Half way through the last hour of the day, Ferox was called back to the gate tower. There were thousands of Dacians now, close enough for him to see bands of king’s men, chieftains and their kin and tenants, some groups that were surely deserters, and more than a few warbands of Bastarnae, but none of this was why he had been summoned.
‘There, sir! It’s them,’ the sentry was excited as he pointed at horsemen coming over the rise to the south west. They had a blue vexillum standard at their head, and there was a smaller figure riding a grey in the lead.
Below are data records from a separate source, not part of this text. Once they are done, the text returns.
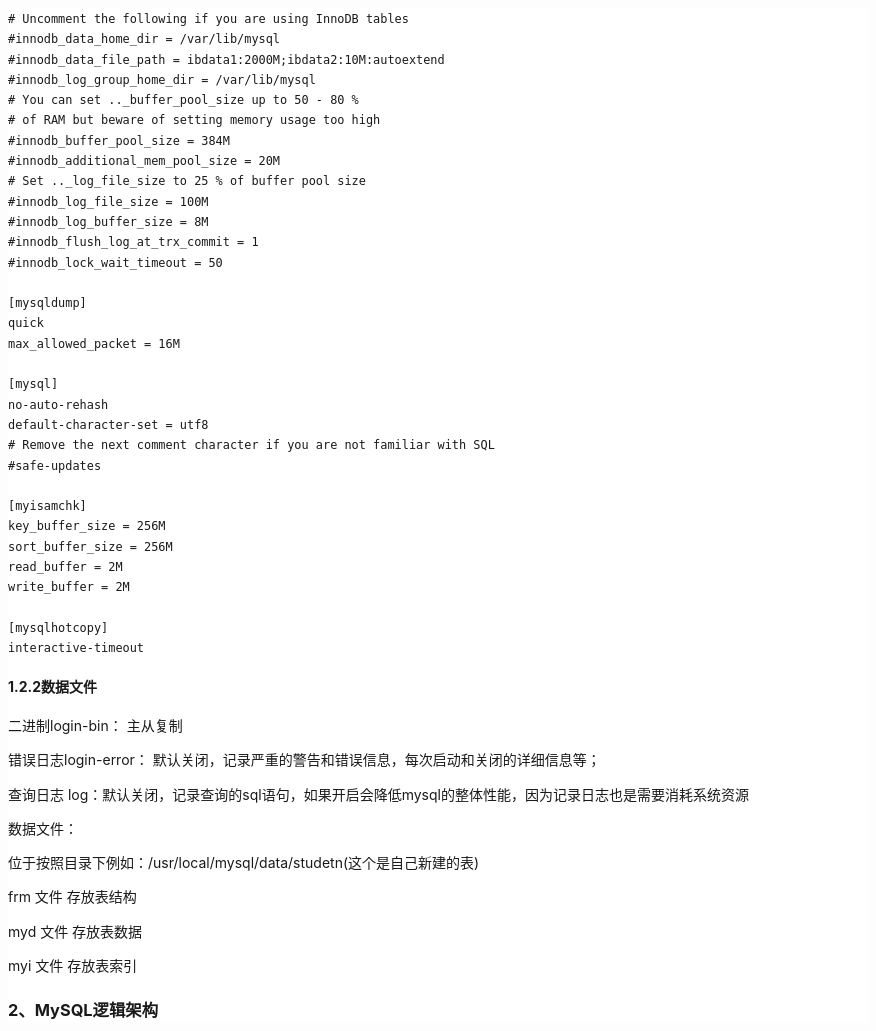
 ```shell
# Uncomment the following if you are using InnoDB tables
#innodb_data_home_dir = /var/lib/mysql
#innodb_data_file_path = ibdata1:2000M;ibdata2:10M:autoextend
#innodb_log_group_home_dir = /var/lib/mysql
# You can set .._buffer_pool_size up to 50 - 80 %
# of RAM but beware of setting memory usage too high
#innodb_buffer_pool_size = 384M
#innodb_additional_mem_pool_size = 20M
# Set .._log_file_size to 25 % of buffer pool size
#innodb_log_file_size = 100M
#innodb_log_buffer_size = 8M
#innodb_flush_log_at_trx_commit = 1
#innodb_lock_wait_timeout = 50

[mysqldump]
quick
max_allowed_packet = 16M

[mysql]
no-auto-rehash
default-character-set = utf8
# Remove the next comment character if you are not familiar with SQL
#safe-updates

[myisamchk]
key_buffer_size = 256M
sort_buffer_size = 256M
read_buffer = 2M
write_buffer = 2M

[mysqlhotcopy]
interactive-timeout
```

#### 1.2.2数据文件

二进制login-bin：  主从复制

错误日志login-error：  默认关闭，记录严重的警告和错误信息，每次启动和关闭的详细信息等；

查询日志 log：默认关闭，记录查询的sql语句，如果开启会降低mysql的整体性能，因为记录日志也是需要消耗系统资源

数据文件：

位于按照目录下例如：/usr/local/mysql/data/studetn(这个是自己新建的表)

frm 文件  存放表结构

myd 文件 存放表数据

myi 文件 存放表索引



### 2、MySQL逻辑架构
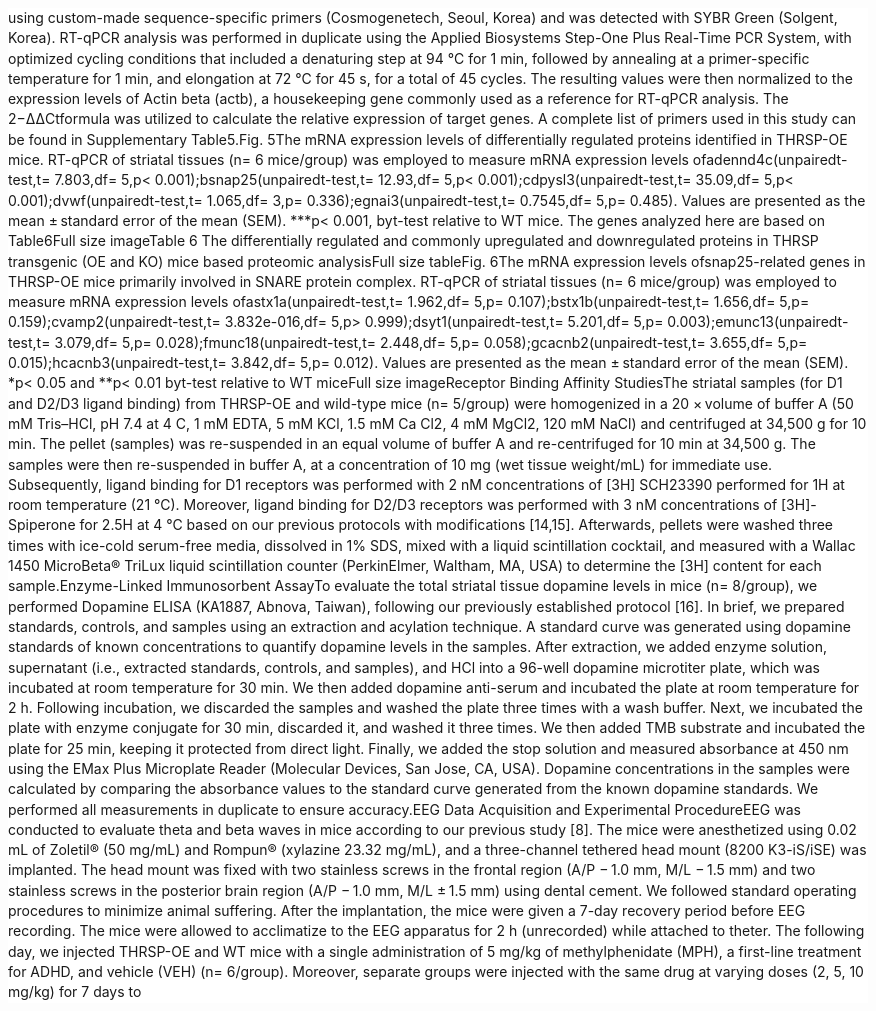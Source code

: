 using custom-made sequence-specific primers (Cosmogenetech, Seoul, Korea) and was detected with SYBR Green (Solgent, Korea). RT-qPCR analysis was performed in duplicate using the Applied Biosystems Step-One Plus Real-Time PCR System, with optimized cycling conditions that included a denaturing step at 94 °C for 1 min, followed by annealing at a primer-specific temperature for 1 min, and elongation at 72 °C for 45 s, for a total of 45 cycles. The resulting values were then normalized to the expression levels of Actin beta (actb), a housekeeping gene commonly used as a reference for RT-qPCR analysis. The 2−ΔΔCtformula was utilized to calculate the relative expression of target genes. A complete list of primers used in this study can be found in Supplementary Table5.Fig. 5The mRNA expression levels of differentially regulated proteins identified in THRSP-OE mice. RT-qPCR of striatal tissues (n= 6 mice/group) was employed to measure mRNA expression levels ofadennd4c(unpairedt-test,t= 7.803,df= 5,p< 0.001);bsnap25(unpairedt-test,t= 12.93,df= 5,p< 0.001);cdpysl3(unpairedt-test,t= 35.09,df= 5,p< 0.001);dvwf(unpairedt-test,t= 1.065,df= 3,p= 0.336);egnai3(unpairedt-test,t= 0.7545,df= 5,p= 0.485). Values are presented as the mean ± standard error of the mean (SEM). ***p< 0.001, byt-test relative to WT mice. The genes analyzed here are based on Table6Full size imageTable 6 The differentially regulated and commonly upregulated and downregulated proteins in THRSP transgenic (OE and KO) mice based proteomic analysisFull size tableFig. 6The mRNA expression levels ofsnap25-related genes in THRSP-OE mice primarily involved in SNARE protein complex. RT-qPCR of striatal tissues (n= 6 mice/group) was employed to measure mRNA expression levels ofastx1a(unpairedt-test,t= 1.962,df= 5,p= 0.107);bstx1b(unpairedt-test,t= 1.656,df= 5,p= 0.159);cvamp2(unpairedt-test,t= 3.832e-016,df= 5,p> 0.999);dsyt1(unpairedt-test,t= 5.201,df= 5,p= 0.003);emunc13(unpairedt-test,t= 3.079,df= 5,p= 0.028);fmunc18(unpairedt-test,t= 2.448,df= 5,p= 0.058);gcacnb2(unpairedt-test,t= 3.655,df= 5,p= 0.015);hcacnb3(unpairedt-test,t= 3.842,df= 5,p= 0.012). Values are presented as the mean ± standard error of the mean (SEM). *p< 0.05 and **p< 0.01 byt-test relative to WT miceFull size imageReceptor Binding Affinity StudiesThe striatal samples (for D1 and D2/D3 ligand binding) from THRSP-OE and wild-type mice (n= 5/group) were homogenized in a 20 × volume of buffer A (50 mM Tris–HCl, pH 7.4 at 4 C, 1 mM EDTA, 5 mM KCl, 1.5 mM Ca Cl2, 4 mM MgCl2, 120 mM NaCl) and centrifuged at 34,500 g for 10 min. The pellet (samples) was re-suspended in an equal volume of buffer A and re-centrifuged for 10 min at 34,500 g. The samples were then re-suspended in buffer A, at a concentration of 10 mg (wet tissue weight/mL) for immediate use. Subsequently, ligand binding for D1 receptors was performed with 2 nM concentrations of [3H] SCH23390 performed for 1H at room temperature (21 °C). Moreover, ligand binding for D2/D3 receptors was performed with 3 nM concentrations of [3H]-Spiperone for 2.5H at 4 °C based on our previous protocols with modifications [14,15]. Afterwards, pellets were washed three times with ice-cold serum-free media, dissolved in 1% SDS, mixed with a liquid scintillation cocktail, and measured with a Wallac 1450 MicroBeta® TriLux liquid scintillation counter (PerkinElmer, Waltham, MA, USA) to determine the [3H] content for each sample.Enzyme-Linked Immunosorbent AssayTo evaluate the total striatal tissue dopamine levels in mice (n= 8/group), we performed Dopamine ELISA (KA1887, Abnova, Taiwan), following our previously established protocol [16]. In brief, we prepared standards, controls, and samples using an extraction and acylation technique. A standard curve was generated using dopamine standards of known concentrations to quantify dopamine levels in the samples. After extraction, we added enzyme solution, supernatant (i.e., extracted standards, controls, and samples), and HCl into a 96-well dopamine microtiter plate, which was incubated at room temperature for 30 min. We then added dopamine anti-serum and incubated the plate at room temperature for 2 h. Following incubation, we discarded the samples and washed the plate three times with a wash buffer. Next, we incubated the plate with enzyme conjugate for 30 min, discarded it, and washed it three times. We then added TMB substrate and incubated the plate for 25 min, keeping it protected from direct light. Finally, we added the stop solution and measured absorbance at 450 nm using the EMax Plus Microplate Reader (Molecular Devices, San Jose, CA, USA). Dopamine concentrations in the samples were calculated by comparing the absorbance values to the standard curve generated from the known dopamine standards. We performed all measurements in duplicate to ensure accuracy.EEG Data Acquisition and Experimental ProcedureEEG was conducted to evaluate theta and beta waves in mice according to our previous study [8]. The mice were anesthetized using 0.02 mL of Zoletil® (50 mg/mL) and Rompun® (xylazine 23.32 mg/mL), and a three-channel tethered head mount (8200 K3-iS/iSE) was implanted. The head mount was fixed with two stainless screws in the frontal region (A/P − 1.0 mm, M/L − 1.5 mm) and two stainless screws in the posterior brain region (A/P − 1.0 mm, M/L ± 1.5 mm) using dental cement. We followed standard operating procedures to minimize animal suffering. After the implantation, the mice were given a 7-day recovery period before EEG recording. The mice were allowed to acclimatize to the EEG apparatus for 2 h (unrecorded) while attached to theter. The following day, we injected THRSP-OE and WT mice with a single administration of 5 mg/kg of methylphenidate (MPH), a first-line treatment for ADHD, and vehicle (VEH) (n= 6/group). Moreover, separate groups were injected with the same drug at varying doses (2, 5, 10 mg/kg) for 7 days to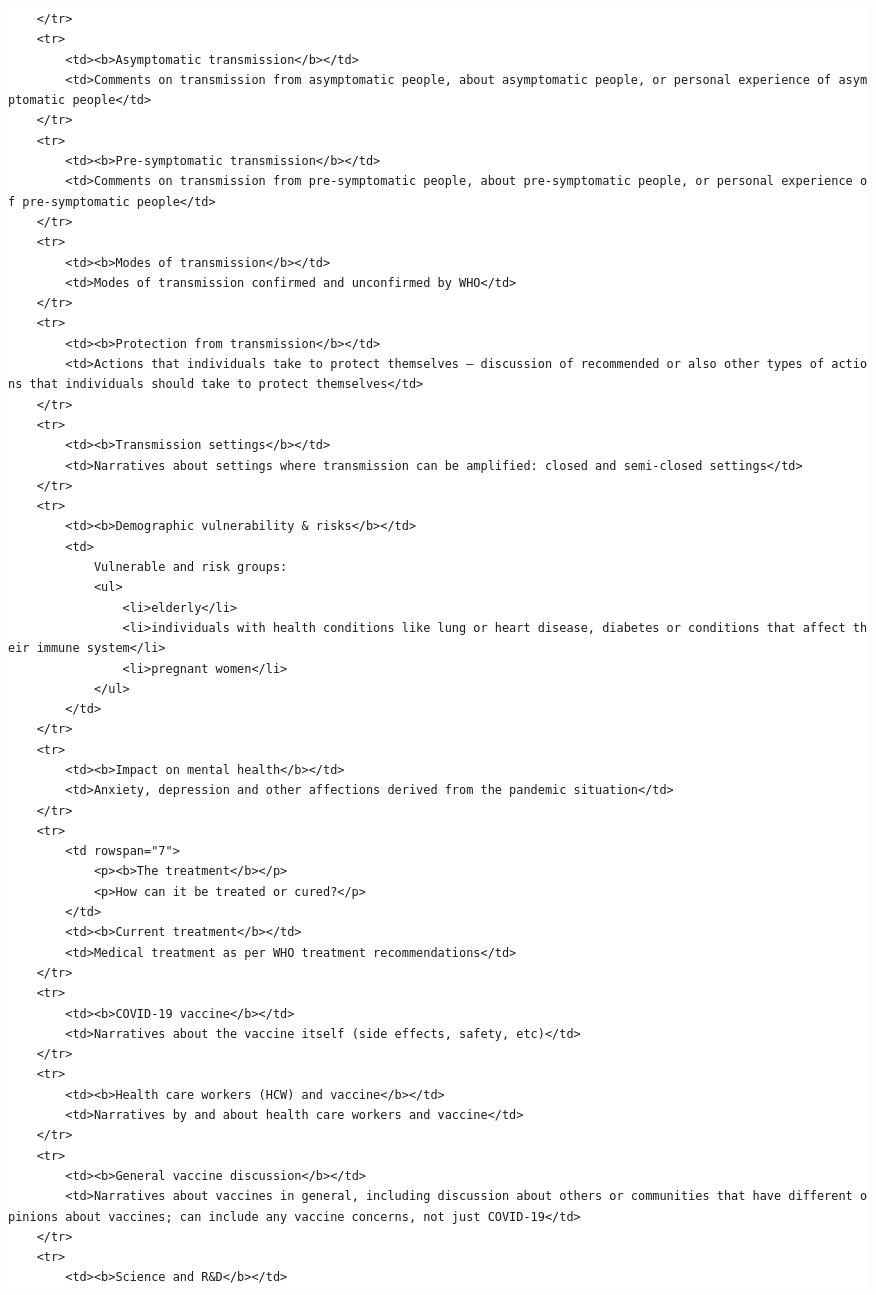         </tr>
        <tr>
            <td><b>Asymptomatic transmission</b></td>
            <td>Comments on transmission from asymptomatic people, about asymptomatic people, or personal experience of asymptomatic people</td>
        </tr>
        <tr>
            <td><b>Pre-symptomatic transmission</b></td>
            <td>Comments on transmission from pre-symptomatic people, about pre-symptomatic people, or personal experience of pre-symptomatic people</td>
        </tr>
        <tr>
            <td><b>Modes of transmission</b></td>
            <td>Modes of transmission confirmed and unconfirmed by WHO</td>
        </tr>
        <tr>
            <td><b>Protection from transmission</b></td>
            <td>Actions that individuals take to protect themselves – discussion of recommended or also other types of actions that individuals should take to protect themselves</td>
        </tr>
        <tr>
            <td><b>Transmission settings</b></td>
            <td>Narratives about settings where transmission can be amplified: closed and semi-closed settings</td>
        </tr>
        <tr>
            <td><b>Demographic vulnerability & risks</b></td>
            <td>
                Vulnerable and risk groups:
                <ul>
                    <li>elderly</li>
                    <li>individuals with health conditions like lung or heart disease, diabetes or conditions that affect their immune system</li>
                    <li>pregnant women</li>
                </ul>
            </td>
        </tr>
        <tr>
            <td><b>Impact on mental health</b></td>
            <td>Anxiety, depression and other affections derived from the pandemic situation</td>
        </tr>
        <tr>
            <td rowspan="7">
                <p><b>The treatment</b></p>
                <p>How can it be treated or cured?</p>
            </td>
            <td><b>Current treatment</b></td>
            <td>Medical treatment as per WHO treatment recommendations</td>
        </tr>
        <tr>
            <td><b>COVID-19 vaccine</b></td>
            <td>Narratives about the vaccine itself (side effects, safety, etc)</td>
        </tr>
        <tr>
            <td><b>Health care workers (HCW) and vaccine</b></td>
            <td>Narratives by and about health care workers and vaccine</td>
        </tr>
        <tr>
            <td><b>General vaccine discussion</b></td>
            <td>Narratives about vaccines in general, including discussion about others or communities that have different opinions about vaccines; can include any vaccine concerns, not just COVID-19</td>
        </tr>
        <tr>
            <td><b>Science and R&D</b></td>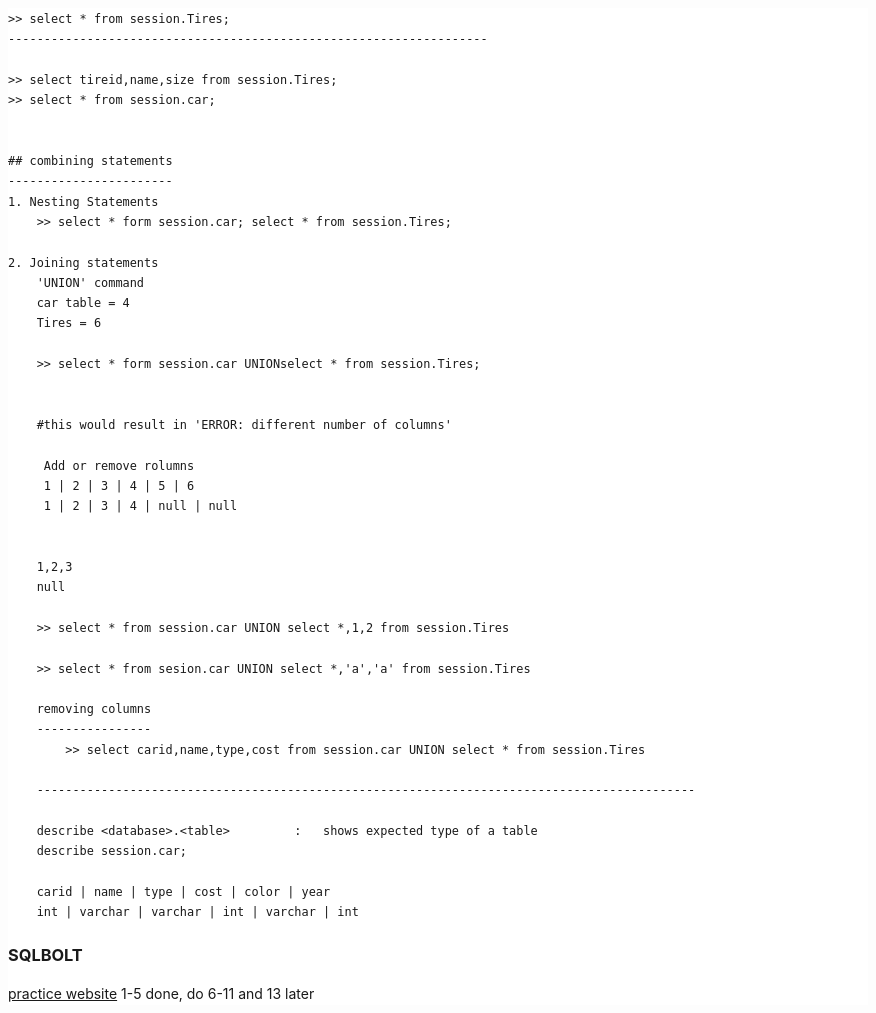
 ```
>> select * from session.Tires;
-------------------------------------------------------------------

>> select tireid,name,size from session.Tires;
>> select * from session.car;


## combining statements
-----------------------
1. Nesting Statements
	>> select * form session.car; select * from session.Tires;

2. Joining statements
	'UNION' command
	car table = 4
	Tires = 6
	
	>> select * form session.car UNIONselect * from session.Tires;


	#this would result in 'ERROR: different number of columns'

	 Add or remove rolumns
	 1 | 2 | 3 | 4 | 5 | 6
	 1 | 2 | 3 | 4 | null | null


	1,2,3
	null

	>> select * from session.car UNION select *,1,2 from session.Tires

	>> select * from sesion.car UNION select *,'a','a' from session.Tires

	removing columns
	----------------
		>> select carid,name,type,cost from session.car UNION select * from session.Tires
		
	--------------------------------------------------------------------------------------------
	
	describe <database>.<table>			:	shows expected type of a table
	describe session.car;
	
	carid | name | type | cost | color | year 
	int | varchar | varchar | int | varchar | int
```

### SQLBOLT

[practice website](https://sqlbolt.com/) 1-5 done, do 6-11 and 13 later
Well done, wife, or Vindex or whoever had made the decision, thought Ferox. They must have forded the river lower down, so that they did not need the bridge. That helped explain why they had taken so long to get here, for the only crossing places were half a day away and even then could only be done a couple of horses at a time because the banks were broken in just a few places allowing the animals through.
There was not any sign of waggons or pack animals, but Ferox had never really expected that. What mattered was that the horsemen kept coming over the crest and across the field towards the west gate and as far as he could see they had lost no one.
‘Scorpiones!’ Ferox shouted. He did not want Dacian archers moving to shoot at the cavalry. That was the most that the enemy could do, because they were in the wrong positions to block the horsemen and would have to move closer to the fort to get at them. If they did, then he would make them pay a high price.
Julius Dionysius appeared through the trapdoor.
‘Sorry, but would you mind going to the west gate to see them in.’